TL;DR: You can easily retrigger an Heroku build for your Gatsby service to ingest Strapi CMS data, you only need to execute a POST request on an undocumented weird subdomain from Heroku called **kolkrabbi.heroku.com. See further down for API call details and Strapi CMS example implementation.

So I got a request from Conversation Starter, a customer from one of my freelance assignments (I'm a tech lead at Craftworkz by day and an IT freelancer by night), that they wanted to setup a headless CMS system to manage and host their blog posts for their existing website, built with the amazing Gatsby framework.

The choice was immediately made to use Strapi as the CMS system, mainly because of the great reviews it gets in the community and the many tutorials that are available.

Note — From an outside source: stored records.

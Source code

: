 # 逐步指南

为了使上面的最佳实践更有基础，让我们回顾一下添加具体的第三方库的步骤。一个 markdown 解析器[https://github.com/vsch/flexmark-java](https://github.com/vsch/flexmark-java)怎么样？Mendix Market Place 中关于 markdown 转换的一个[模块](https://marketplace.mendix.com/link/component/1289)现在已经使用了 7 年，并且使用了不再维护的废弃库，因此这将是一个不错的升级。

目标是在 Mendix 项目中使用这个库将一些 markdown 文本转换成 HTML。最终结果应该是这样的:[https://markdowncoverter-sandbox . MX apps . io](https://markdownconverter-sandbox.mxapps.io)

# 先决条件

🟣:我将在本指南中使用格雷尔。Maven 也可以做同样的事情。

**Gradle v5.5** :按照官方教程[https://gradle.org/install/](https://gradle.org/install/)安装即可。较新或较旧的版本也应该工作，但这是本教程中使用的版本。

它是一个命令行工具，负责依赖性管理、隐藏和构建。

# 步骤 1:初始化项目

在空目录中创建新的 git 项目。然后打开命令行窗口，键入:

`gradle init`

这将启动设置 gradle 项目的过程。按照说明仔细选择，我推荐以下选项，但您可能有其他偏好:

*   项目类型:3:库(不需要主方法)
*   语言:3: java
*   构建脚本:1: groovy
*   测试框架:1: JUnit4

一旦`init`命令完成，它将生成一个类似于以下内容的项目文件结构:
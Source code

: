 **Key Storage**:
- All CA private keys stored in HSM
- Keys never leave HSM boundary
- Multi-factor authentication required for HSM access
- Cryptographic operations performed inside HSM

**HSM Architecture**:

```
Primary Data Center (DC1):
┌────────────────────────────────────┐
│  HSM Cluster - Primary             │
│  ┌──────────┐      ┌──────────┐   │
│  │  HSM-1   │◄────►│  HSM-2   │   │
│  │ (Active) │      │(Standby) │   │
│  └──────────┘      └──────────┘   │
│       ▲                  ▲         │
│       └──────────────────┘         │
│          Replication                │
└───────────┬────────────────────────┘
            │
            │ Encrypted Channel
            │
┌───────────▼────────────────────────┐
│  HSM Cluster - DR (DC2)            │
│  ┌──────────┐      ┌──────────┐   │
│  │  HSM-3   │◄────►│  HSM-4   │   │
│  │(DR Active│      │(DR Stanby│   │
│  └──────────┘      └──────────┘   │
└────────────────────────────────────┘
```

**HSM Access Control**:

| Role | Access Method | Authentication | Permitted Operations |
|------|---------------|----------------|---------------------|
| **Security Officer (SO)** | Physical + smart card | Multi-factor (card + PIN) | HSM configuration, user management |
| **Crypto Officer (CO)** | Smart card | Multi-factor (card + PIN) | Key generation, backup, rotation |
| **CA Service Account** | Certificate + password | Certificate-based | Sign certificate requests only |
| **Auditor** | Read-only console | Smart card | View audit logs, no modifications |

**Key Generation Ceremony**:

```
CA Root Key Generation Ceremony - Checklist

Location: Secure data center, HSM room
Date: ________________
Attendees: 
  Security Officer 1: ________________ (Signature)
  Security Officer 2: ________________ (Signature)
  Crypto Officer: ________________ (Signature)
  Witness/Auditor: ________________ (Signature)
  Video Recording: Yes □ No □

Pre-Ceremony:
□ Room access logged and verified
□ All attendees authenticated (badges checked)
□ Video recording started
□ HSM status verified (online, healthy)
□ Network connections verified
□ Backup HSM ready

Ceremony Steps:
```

Development went smoothly but then, deployment time had arrived. Both Strapi and the Gatsby website run happily on Heroku dynos, but due to the nature of Gatsby (static hosting of content) we need to rebuild the website on each change to the published blog post articles in the CMS.

One would think that a simple rebuild of an existing deployment on Heroku is a simple and well documented thing, right?

Well, it's not.

After a long search, even considering pushing empty git commits from the Strapi CMS to the Gatsby repository to trigger a new build, I found a breadcrumb that would lead me to the solution for my problem: a manual redeploy button on Heroku itself.

Alt Text

Well isn't this nice! That's exactly the feature I needed. However, this is documented nowhere in the official Heroku docs (send me the link if you would find it).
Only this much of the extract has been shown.